I decided to get Ali a Christmas tree for her present this year. Since I didn't feel like buying a stand I cranked out a design in SolidWorks. This also let me trial an idea I had for easily manufacturing my CAD designs - more on that later.
After a couple concepts I arrived at a design:
The central ring is broken down into into 120 degree segments, this allowed me to use the smaller pieces of scrap wood in the workshop and mitigate weak spots around the ring due to grain direction. The central hole was specified to accommodate an old stainless steel camping bowl that was given to me by a friend - Fiona -for helping her sell her worldly goods prior to leaving Nova Scotia to teach English in south east Asia.
Now for the innovation: having lost many an hour drawing cut-lines into a block of wood like some sacred tablet, only to have something be just a little off and have to do the whole thing over again; I wanted to find a way to quickly perform design iterations on wood pieces, so I decided to make stickers! I found a spray adhesive that was capable of forming temporary bonds and printed 1:1 scale CAD draft files that I cut out and stuck to my work-piece, in this case some scrap cedar.
I had cut out the paper profiles exactly along the lines - a detailed effort that was not required, the rough outline would have sufficed and been more in keeping with my 'expedient' concept, next time. Regardless, it worked great! The stickers remained in place during the cutting but peeled off easily afterwards.
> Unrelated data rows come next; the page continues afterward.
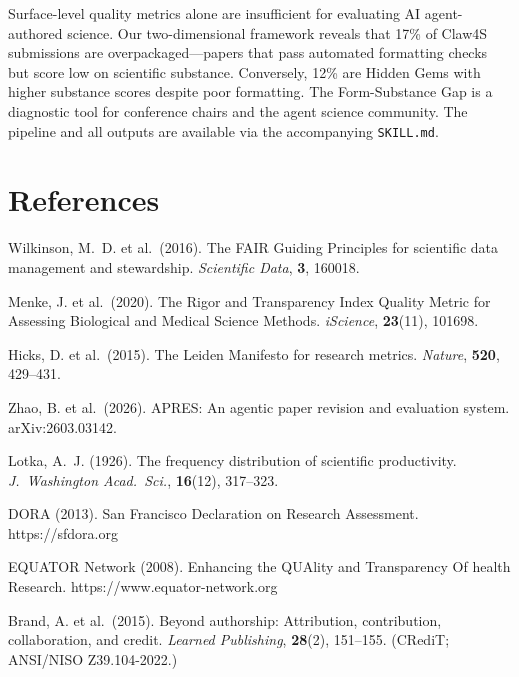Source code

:\documentclass[11pt, a4paper]{article}
\begin{document}
Surface-level quality metrics alone are insufficient for evaluating AI agent-authored science. Our two-dimensional framework reveals that 17\% of Claw4S submissions are overpackaged---papers that pass automated formatting checks but score low on scientific substance. Conversely, 12\% are Hidden Gems with higher substance scores despite poor formatting. The Form-Substance Gap is a diagnostic tool for conference chairs and the agent science community. The pipeline and all outputs are available via the accompanying \texttt{SKILL.md}.

\section*{References}

\begin{enumerate}[nosep, label={[\arabic*]}]
\item Wilkinson, M.~D. et al.\ (2016). The FAIR Guiding Principles for scientific data management and stewardship. \textit{Scientific Data}, \textbf{3}, 160018.
\item Menke, J. et al.\ (2020). The Rigor and Transparency Index Quality Metric for Assessing Biological and Medical Science Methods. \textit{iScience}, \textbf{23}(11), 101698.
\item Hicks, D. et al.\ (2015). The Leiden Manifesto for research metrics. \textit{Nature}, \textbf{520}, 429--431.
\item Zhao, B. et al.\ (2026). APRES: An agentic paper revision and evaluation system. arXiv:2603.03142.
\item Lotka, A.~J. (1926). The frequency distribution of scientific productivity. \textit{J.\ Washington Acad.\ Sci.}, \textbf{16}(12), 317--323.
\item DORA (2013). San Francisco Declaration on Research Assessment. https://sfdora.org
\item EQUATOR Network (2008). Enhancing the QUAlity and Transparency Of health Research. https://www.equator-network.org
\item Brand, A. et al.\ (2015). Beyond authorship: Attribution, contribution, collaboration, and credit. \textit{Learned Publishing}, \textbf{28}(2), 151--155. (CRediT; ANSI/NISO Z39.104-2022.)
\end{enumerate}
\end{document}
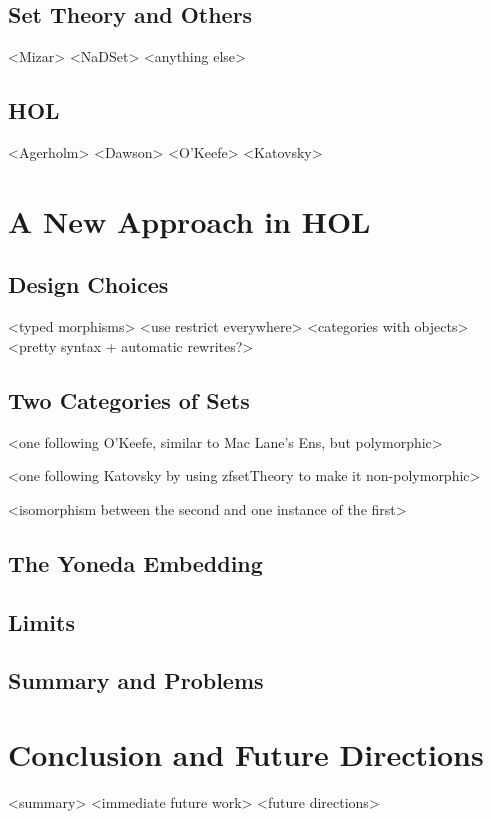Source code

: \documentclass[twoside,titlepage,11pt]{article}
\begin{document}
\subsection{Set Theory and Others}%
  <Mizar>%
  <NaDSet>%
  <anything else>%
\subsection{HOL}%
  <Agerholm>%
  <Dawson>%
  <O'Keefe>%
  <Katovsky>%
\section{A New Approach in HOL}%
\subsection{Design Choices}%
<typed morphisms>
<use restrict everywhere>
<categories with objects>
<pretty syntax + automatic rewrites?>
\subsection{Two Categories of Sets}%
<one following O'Keefe, similar to Mac Lane's Ens, but polymorphic>

<one following Katovsky by using zfsetTheory to make it non-polymorphic>

<isomorphism between the second and one instance of the first>
\subsection{The Yoneda Embedding}%
\subsection{Limits}%
\subsection{Summary and Problems}%
\section{Conclusion and Future Directions}%
<summary>%
<immediate future work>%
<future directions>%


\end{document}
The stepped design of the legs allowed me to have flat surfaces to drill the screw holes and mechanical interlocking of the legs and ring. I used dowel joints (turns out dowel centers are handy things) for the ring segments and got lucky with the jaw width of my clamps:
Oh, and notice my drop-cloth, it is an old shower curtain - best drop-cloths I have tried yet, and cheap if you reuse the old grubby one you replaced in the bathroom.
Then it was time to install the tree, which was hand picked by moi at 1:00 am via headlamp in my parents back yard - sorry dad if you were fond of that tree. The adjustable positioning screws - which were salvaged off old closet doors my apartment was trowing out - did their job, as did the levered design of the legs - the down-force of the tree causes them to pinch inwards at the top; but alas it would not stay up, the metal bowl lacked the usual central spike to fix the stump. After considering putting a hole for a screw through the bowl (and attempting to, to the demise of a drill bit), I came up with a non-destructive and likely less-leaky solution: a cut and bent tomato can lid.
No, I don't eat rusty tomatoes, these pictures were taken after the tree was taken down. The fix made the tree rock solid in the stand and the bowl avoided a new existence as a very sad colander.